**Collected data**
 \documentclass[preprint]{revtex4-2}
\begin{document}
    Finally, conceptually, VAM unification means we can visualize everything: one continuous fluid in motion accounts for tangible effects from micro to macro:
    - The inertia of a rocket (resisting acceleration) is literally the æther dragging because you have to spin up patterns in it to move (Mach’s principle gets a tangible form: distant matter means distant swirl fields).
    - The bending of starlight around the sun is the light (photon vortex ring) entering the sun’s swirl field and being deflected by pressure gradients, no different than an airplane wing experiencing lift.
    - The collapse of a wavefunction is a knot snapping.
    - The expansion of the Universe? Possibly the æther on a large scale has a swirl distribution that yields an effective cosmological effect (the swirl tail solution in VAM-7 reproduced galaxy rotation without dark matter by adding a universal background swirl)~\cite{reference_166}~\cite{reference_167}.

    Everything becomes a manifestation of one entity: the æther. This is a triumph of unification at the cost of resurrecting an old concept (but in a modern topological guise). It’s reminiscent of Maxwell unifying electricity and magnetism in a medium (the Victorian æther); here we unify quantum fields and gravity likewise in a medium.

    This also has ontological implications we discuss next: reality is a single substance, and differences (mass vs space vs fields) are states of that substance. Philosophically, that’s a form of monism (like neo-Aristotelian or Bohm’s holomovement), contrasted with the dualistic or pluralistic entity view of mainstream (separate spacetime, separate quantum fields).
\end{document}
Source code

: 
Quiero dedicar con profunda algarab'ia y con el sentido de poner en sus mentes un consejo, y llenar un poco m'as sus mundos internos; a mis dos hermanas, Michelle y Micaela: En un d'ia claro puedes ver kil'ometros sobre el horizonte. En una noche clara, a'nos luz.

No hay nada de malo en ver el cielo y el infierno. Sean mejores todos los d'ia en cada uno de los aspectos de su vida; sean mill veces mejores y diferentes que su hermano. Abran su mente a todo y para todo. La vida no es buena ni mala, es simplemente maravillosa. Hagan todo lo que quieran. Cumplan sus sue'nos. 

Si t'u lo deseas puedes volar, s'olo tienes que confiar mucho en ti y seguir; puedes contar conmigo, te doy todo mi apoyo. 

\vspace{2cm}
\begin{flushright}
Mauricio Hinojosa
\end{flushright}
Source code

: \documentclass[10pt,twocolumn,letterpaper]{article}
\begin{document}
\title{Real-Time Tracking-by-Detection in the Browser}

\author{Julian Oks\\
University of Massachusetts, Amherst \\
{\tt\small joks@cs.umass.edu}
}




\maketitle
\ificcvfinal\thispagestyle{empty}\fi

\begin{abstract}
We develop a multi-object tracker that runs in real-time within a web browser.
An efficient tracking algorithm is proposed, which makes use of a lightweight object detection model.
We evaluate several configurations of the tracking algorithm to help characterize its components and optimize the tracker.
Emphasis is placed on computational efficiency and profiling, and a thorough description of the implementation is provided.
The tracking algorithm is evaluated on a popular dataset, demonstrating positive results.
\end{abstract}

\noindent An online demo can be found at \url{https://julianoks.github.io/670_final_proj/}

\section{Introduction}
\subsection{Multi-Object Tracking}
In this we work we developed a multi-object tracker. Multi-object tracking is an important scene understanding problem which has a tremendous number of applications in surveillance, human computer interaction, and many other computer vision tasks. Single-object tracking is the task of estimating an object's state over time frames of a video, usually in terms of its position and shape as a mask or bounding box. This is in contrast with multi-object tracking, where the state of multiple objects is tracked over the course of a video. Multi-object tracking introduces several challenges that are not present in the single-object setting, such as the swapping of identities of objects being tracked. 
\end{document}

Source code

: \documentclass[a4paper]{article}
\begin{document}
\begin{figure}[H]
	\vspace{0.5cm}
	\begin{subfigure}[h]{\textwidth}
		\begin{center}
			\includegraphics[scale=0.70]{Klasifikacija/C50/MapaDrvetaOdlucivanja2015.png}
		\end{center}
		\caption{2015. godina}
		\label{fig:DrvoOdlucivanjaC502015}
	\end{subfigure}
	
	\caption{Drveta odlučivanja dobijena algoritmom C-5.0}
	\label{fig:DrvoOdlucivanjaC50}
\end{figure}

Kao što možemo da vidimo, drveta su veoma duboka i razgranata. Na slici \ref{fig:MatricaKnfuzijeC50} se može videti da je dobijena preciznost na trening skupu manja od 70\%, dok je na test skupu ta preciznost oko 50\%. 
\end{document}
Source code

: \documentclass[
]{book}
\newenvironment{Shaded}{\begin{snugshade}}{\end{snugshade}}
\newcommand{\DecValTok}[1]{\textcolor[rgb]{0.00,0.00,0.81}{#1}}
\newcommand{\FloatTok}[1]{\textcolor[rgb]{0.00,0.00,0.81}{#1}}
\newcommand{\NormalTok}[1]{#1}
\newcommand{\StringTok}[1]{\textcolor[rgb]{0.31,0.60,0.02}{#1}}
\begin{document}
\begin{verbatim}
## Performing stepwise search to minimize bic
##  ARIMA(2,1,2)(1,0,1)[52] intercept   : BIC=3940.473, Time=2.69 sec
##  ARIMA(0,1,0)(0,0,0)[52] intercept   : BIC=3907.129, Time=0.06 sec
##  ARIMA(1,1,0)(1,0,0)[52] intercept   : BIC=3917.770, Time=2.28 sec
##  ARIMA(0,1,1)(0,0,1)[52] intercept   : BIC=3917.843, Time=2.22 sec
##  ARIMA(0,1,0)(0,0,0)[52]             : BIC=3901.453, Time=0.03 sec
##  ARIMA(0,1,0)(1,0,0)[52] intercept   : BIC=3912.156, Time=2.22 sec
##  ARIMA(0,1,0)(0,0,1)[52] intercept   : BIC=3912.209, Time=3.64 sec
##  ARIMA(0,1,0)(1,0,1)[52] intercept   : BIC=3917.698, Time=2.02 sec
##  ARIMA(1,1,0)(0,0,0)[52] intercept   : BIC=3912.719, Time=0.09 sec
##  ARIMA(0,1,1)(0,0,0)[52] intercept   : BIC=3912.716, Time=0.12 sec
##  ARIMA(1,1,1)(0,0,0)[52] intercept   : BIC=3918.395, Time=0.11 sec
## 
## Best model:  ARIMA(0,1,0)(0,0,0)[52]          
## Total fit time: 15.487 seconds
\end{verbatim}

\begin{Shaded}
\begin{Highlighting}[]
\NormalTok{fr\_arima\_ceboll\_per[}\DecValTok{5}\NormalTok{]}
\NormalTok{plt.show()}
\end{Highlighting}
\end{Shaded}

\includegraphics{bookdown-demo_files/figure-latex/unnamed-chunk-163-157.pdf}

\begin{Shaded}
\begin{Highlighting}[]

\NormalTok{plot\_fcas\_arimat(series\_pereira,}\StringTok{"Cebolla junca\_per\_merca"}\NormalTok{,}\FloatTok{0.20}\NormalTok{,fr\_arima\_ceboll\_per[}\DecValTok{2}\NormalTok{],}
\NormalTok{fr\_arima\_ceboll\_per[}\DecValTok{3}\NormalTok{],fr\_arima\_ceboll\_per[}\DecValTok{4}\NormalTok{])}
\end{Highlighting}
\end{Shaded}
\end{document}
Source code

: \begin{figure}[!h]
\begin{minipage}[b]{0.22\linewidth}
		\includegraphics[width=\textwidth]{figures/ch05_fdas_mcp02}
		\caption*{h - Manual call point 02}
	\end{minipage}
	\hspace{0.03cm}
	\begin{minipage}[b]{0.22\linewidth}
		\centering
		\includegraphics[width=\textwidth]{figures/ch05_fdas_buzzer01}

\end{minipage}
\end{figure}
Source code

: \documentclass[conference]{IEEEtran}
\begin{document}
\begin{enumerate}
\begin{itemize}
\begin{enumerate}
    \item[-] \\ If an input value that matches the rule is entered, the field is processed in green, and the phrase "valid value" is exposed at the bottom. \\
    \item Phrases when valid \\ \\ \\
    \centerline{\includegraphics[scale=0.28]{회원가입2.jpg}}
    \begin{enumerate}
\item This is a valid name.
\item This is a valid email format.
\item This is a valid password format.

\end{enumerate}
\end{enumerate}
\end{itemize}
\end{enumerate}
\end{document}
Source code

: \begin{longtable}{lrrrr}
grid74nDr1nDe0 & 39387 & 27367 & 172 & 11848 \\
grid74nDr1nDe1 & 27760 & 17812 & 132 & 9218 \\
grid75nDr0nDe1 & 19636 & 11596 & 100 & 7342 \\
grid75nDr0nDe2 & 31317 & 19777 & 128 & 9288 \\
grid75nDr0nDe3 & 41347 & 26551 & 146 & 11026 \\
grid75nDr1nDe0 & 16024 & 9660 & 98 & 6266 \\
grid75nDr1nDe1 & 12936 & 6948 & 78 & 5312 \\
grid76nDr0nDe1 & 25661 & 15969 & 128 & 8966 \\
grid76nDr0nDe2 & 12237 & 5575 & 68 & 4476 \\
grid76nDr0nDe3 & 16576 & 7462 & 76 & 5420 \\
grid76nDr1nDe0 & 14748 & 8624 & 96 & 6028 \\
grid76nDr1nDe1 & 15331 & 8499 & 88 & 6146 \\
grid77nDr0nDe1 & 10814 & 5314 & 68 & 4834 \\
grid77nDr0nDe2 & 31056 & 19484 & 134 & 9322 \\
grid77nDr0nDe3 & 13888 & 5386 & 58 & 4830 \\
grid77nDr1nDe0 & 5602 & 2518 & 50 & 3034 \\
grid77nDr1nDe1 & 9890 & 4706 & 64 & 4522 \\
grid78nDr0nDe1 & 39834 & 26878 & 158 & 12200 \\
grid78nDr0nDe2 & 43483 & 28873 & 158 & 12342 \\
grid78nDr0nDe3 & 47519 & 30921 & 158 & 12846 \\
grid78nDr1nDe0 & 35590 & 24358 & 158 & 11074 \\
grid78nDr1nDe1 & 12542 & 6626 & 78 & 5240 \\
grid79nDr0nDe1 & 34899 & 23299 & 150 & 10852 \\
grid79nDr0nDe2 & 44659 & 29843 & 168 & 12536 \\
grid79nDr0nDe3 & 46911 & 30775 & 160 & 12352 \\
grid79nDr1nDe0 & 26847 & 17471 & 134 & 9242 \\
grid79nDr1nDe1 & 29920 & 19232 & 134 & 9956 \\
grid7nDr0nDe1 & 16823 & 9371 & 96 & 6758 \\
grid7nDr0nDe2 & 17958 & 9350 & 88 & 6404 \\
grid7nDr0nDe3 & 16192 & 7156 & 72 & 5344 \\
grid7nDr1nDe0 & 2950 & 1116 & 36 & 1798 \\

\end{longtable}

**WHAT IS EXPECTED**
Reproduce precisely, and with no line left out, each line from the top of the entries through the line that carries "- The inertia".

**TASK OUTPUT**
 \documentclass[preprint]{revtex4-2}
\begin{document}
    Finally, conceptually, VAM unification means we can visualize everything: one continuous fluid in motion accounts for tangible effects from micro to macro:
    - The inertia of a rocket (resisting acceleration) is literally the æther dragging because you have to spin up patterns in it to move (Mach’s principle gets a tangible form: distant matter means distant swirl fields).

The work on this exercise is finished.